Sawo Tegalsari

Sawo Tegalsari

Maka praktik belajar di Tegalsari pun ikut berubah.

Selama itu yang belajar di sana hanyalah anak-anak dari kampung setempat. Selesai pelajaran mereka pulang ke rumah masing-masing. Tidak perlu mondok.

Sejak para pangeran Solo mondok di Tegalsari, mulailah ada pondok. Tempat mondok. Kian terkenal. Tidak lagi hanya pangeran dari Solo, tapi juga dari Yogya. Bahkan juga anak-anak bangsawan lain dari luar keraton.

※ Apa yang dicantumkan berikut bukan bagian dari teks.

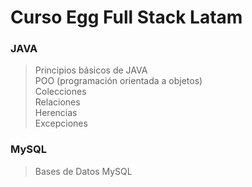 # Curso Egg Full Stack Latam
### JAVA
> Principios básicos de JAVA  
> POO (programación orientada a objetos)  
> Colecciones  
> Relaciones  
> Herencias  
> Excepciones

### MySQL
> Bases de Datos MySQL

Gus Miftah —kiai muda yang bulan lalu mengajak Nikita Mirzani ke pondok Bina Insan Mulia Cirebon— adalah keturunan langsung Kasan Besari Tegalsari.

Mengapa di akhir perang Diponegoro banyak pengikut utamanya melarikan diri ke sekitar Ponorogo? Tentu terkait dengan Tegalsari. Mereka sudah mengenal ada pondok hebat yang akan melindungi mereka.

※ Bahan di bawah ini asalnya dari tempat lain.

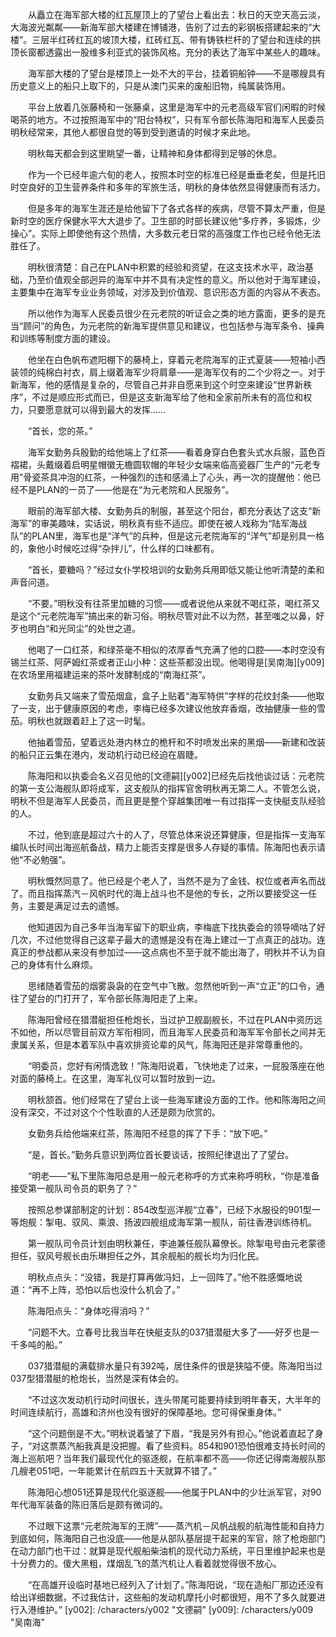 　　从矗立在海军部大楼的红瓦屋顶上的了望台上看出去：秋日的天空天高云淡，大海波光粼粼——新海军部大楼建在博铺港，告别了过去的彩钢板搭建起来的“大楼”。三层半红砖红瓦的坡顶大楼，红砖红瓦、带有铸铁栏杆的了望台和连续的拱顶长窗都透露出一股维多利亚式的装饰风格。充分的表达了海军中某些人的趣味。

　　海军部大楼的了望台是楼顶上一处不大的平台，挂着铜船钟——不是哪艘具有历史意义上的船只上取下的，只是从澳门买来的废船旧物，纯属装饰用。

　　平台上放着几张藤椅和一张藤桌，这里是海军中的元老高级军官们闲暇的时候喝茶的地方。不过按照海军中的“阳台特权”，只有军令部长陈海阳和海军人民委员明秋经常来，其他人都很自觉的等到受到邀请的时候才来此地。

　　明秋每天都会到这里眺望一番，让精神和身体都得到足够的休息。

　　作为一个已经年逾六旬的老人，按照本时空的标准已经是垂垂老矣，但是托旧时空良好的卫生营养条件和多年的军旅生活，明秋的身体依然显得健康而有活力。

　　但是多年的海军生涯还是给他留下了各式各样的疾病，尽管不算太严重，但是新时空的医疗保健水平大大退步了。卫生部的时部长建议他“多疗养，多锻炼，少操心”。实际上即使他有这个热情，大多数元老日常的高强度工作也已经令他无法胜任了。

　　明秋很清楚：自己在PLAN中积累的经验和资望，在这支技术水平，政治基础，乃至价值观全部迥异的海军中并不具有决定性的意义。所以他对于海军建设，主要集中在海军专业业务领域，对涉及到价值观、意识形态方面的内容从不表态。

　　所以他作为海军人民委员很少在元老院的听证会之类的地方露面，更多的是充当“顾问”的角色，为元老院的新海军提供意见和建议，也包括参与海军条令、操典和训练等制度方面的建设。

　　他坐在白色帆布遮阳棚下的藤椅上，穿着元老院海军的正式夏装——短袖小西装领的纯棉白衬衣，肩上缀着海军少将肩章——是海军仅有的二个少将之一。对于新海军，他的感情是复杂的，尽管自己并非自愿来到这个时空来建设“世界新秩序”，不过是顺应形式而已，但是这支新海军给了他和全家前所未有的高位和权力，只要愿意就可以得到最大的发挥……

　　“首长，您的茶。”

　　海军女勤务兵殷勤的给他端上了红茶——看着身穿白色套头式水兵服，蓝色百褶裙，头戴缀着启明星帽徽无檐圆软帽的年轻少女端来临高瓷器厂生产的“元老专用”骨瓷茶具冲泡的红茶，一种强烈的违和感涌上了心头，再一次的提醒他：他已经不是PLAN的一员了——他是在“为元老院和人民服务”。

　　眼前的海军部大楼、女勤务兵的制服，甚至这个阳台，都充分表达了这支“新海军”的审美趣味，实话说，明秋真有些不适应。即使在被人戏称为“陆军海战队”的PLAN里，海军也是“洋气”的兵种，但是这元老院海军的“洋气”却是别具一格的，象他小时候吃过得“杂拌儿”，什么样的口味都有。

　　“首长，要糖吗？”经过女仆学校培训的女勤务兵用即低又能让他听清楚的柔和声音问道。

　　“不要。”明秋没有往茶里加糖的习惯——或者说他从来就不喝红茶，喝红茶又是这个“元老院海军”搞出来的新习俗。明秋尽管对此不以为然，甚至嗤之以鼻，好歹也明白“和光同尘”的处世之道。

　　他喝了一口红茶，和绿茶毫不相似的浓厚香气充满了他的口腔——本时空没有锡兰红茶、阿萨姆红茶或者正山小种：这些茶都没出现。他喝得是[吴南海][y009]在农场里用福建运来的茶叶发酵制成的“南海红茶”。

　　女勤务兵又端来了雪茄烟盒，盒子上贴着“海军特供”字样的花纹封条——他取了一支，出于健康原因的考虑，李梅已经多次建议他放弃香烟，改抽健康一些的雪茄。明秋也就跟着赶上了这一时髦。

　　他抽着雪茄，望着远处港内林立的桅杆和不时喷发出来的黑烟——新建和改装的船只正云集在港内，发动机行动已经迫在眉睫。

　　陈海阳和以执委会名义召见他的[文德嗣][y002]已经先后找他谈过话：元老院的第一支公海舰队即将成军，这支舰队的指挥官舍明秋再无第二人。不管怎么说，明秋不但是海军人民委员，而且更是整个穿越集团唯一有过指挥一支快艇支队经验的人。

　　不过，他到底是超过六十的人了，尽管总体来说还算健康，但是指挥一支海军编队长时间出海巡航备战，精力上能否支撑是很多人存疑的事情。陈海阳也表示请他“不必勉强”。

　　明秋慨然同意了。他已经是个老人了，当然不是为了金钱、权位或者声名而战了。而且指挥蒸汽－风帆时代的海上战斗也不是他的专长，之所以要接受这一任务，主要是满足过去的遗憾。

　　他知道因为自己多年当海军留下的职业病，李梅底下找执委会的领导嘀咕了好几次，不过他觉得自己这辈子最大的遗憾是没有在海上建过一丁点真正的战功。连真正的参战都从来没有参加过——这点病也不至于就不能出海了，明秋并不认为自己的身体有什么麻烦。

　　思绪随着雪茄的烟雾袅袅的在空气中飞散。忽然他听到一声“立正”的口令，通往了望台的门打开了，军令部长陈海阳走了上来。

　　陈海阳曾经在猎潜艇担任枪炮长，当过护卫舰副舰长，不过在PLAN中资历远不如他，所以尽管目前双方军衔相同，而且海军人民委员和海军军令部长之间并无隶属关系，但是本着军队中喜欢排资论辈的风气，陈海阳还是非常尊重他的。

　　“明委员，您好有闲情逸致！”陈海阳说着，飞快地走了过来，一屁股落座在他对面的藤椅上。在这里，海军礼仪可以暂时放到一边。

　　明秋颔首。他们经常在了望台上谈一些海军建设方面的工作。他和陈海阳之间没有深交，不过对这个个性耿直的人还是颇为欣赏的。

　　女勤务兵给他端来红茶，陈海阳不经意的挥了下手：“放下吧。”

　　“是，首长。”勤务兵意识到两位首长要谈话，按照纪律退出了了望台。

　　“明老——”私下里陈海阳总是用一般元老称呼的方式来称呼明秋，“你是准备接受第一舰队司令员的职务了？”

　　按照总参谋部制定的计划：854改型巡洋舰“立春”，已经下水服役的901型一等炮舰：掣电、驭风、乘浪、扬波四舰组成海军第一舰队，前往香港训练待机。

　　第一舰队司令员计划由明秋兼任，李迪兼任舰队幕僚长。除掣电号由元老蒙德担任，驭风号舰长由乐琳担任之外，其余舰船的舰长均为归化民。

　　明秋点点头：“没错，我是打算再做冯妇，上一回阵了。”他不胜感慨地说道：“再不上阵，恐怕以后也没什么机会了。”

　　陈海阳点头：“身体吃得消吗？”

　　“问题不大。立春号比我当年在快艇支队的037猎潜艇大多了——好歹也是一千多吨的船。”

　　037猎潜艇的满载排水量只有392吨，居住条件的很是狭隘不便。陈海阳当过037型猎潜艇的枪炮长，当然是深有体会的。

　　“不过这次发动机行动时间很长，连头带尾可能要持续到明年春天，大半年的时间连续航行，高雄和济州也没有很好的保障基地。您可得保重身体。”

　　“这个问题倒是不大。”明秋说着皱了下眉，“我是另外有担心。”他说着直起了身子，“对这票蒸汽船我真是没把握。看了些资料。854和901恐怕很难支持长时间的海上巡航吧？当年我们最现代化的驱逐舰，在航率都不高——你还记得南海舰队那几艘老051吧，一年能累计在航四五十天就算不错了。”

　　陈海阳心想051还算是现代化驱逐舰——他属于PLAN中的少壮派军官，对90年代海军装备的陈旧落后是颇有微词的。

　　不过眼下这票“元老院海军的王牌”——蒸汽机－风帆战舰的航海性能和自持力到底如何，陈海阳自己也没底——他是从部队基层提干起来的军官，除了枪炮部门在动力部门也干过：就算是现代舰船柴油机的现代动力系统，平日里维护起来也是十分费力的。傻大黑粗，煤烟乱飞的蒸汽机让人看着就觉得很不放心。

　　“在高雄开设临时基地已经列入了计划了。”陈海阳说，“现在造船厂那边还没有给出详细数据，不过我估计，这些船的发动机摩托小时都很短，用不了多久就要进行入港维护。”
[y002]: /characters/y002 "文德嗣"
[y009]: /characters/y009 "吴南海"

Apalagi Pangeran Diponegoro alumni Tegalsari. Sang pangeran dan pengikutnya, umumnya satu aliran: tarekat yang diajarkan Kasan Besari.

Pertanyaan yang belum terjawab adalah: apakah joglo Tegalsari itu rumah yang baru dibangun. Atau rumah lama di Solo yang dibongkar, dipindah ke Tegalsari.

Yang jelas, tidak ada joglo di mana pun yang konstruksinya menggunakan blandar gantung. Kecuali dari dan atas seizin Keraton Surakarta.

"Pak Dahlan harus ke rumah Pak Anies. Harus lihat sendiri. Itu jenis joglo seperti apa," ujar Reno de Topeng yang tinggal di Surabaya.

Saya mengenal Reno bukan saja sebagai aktivis gereja, juga sebagai salah satu pemuka masyarakat Tionghoa di Surabaya. Saya tidak pernah tahu nama aslinya. Tapi untuk kepentingan tulisan ini saya harus bertanya.

"Pak Reno bermarga apa?"

“Marga saya Halsamer," jawabnya.

"Mana ada marga Tionghoa Halsamer..." tukas saya.

"Saya ini Jawa Belanda," jawabnya. "Kakek saya Belanda, nenek saya Jawa," tambahnya.

"Kok selama ini saya mengenal Anda sebagai Tionghoa?"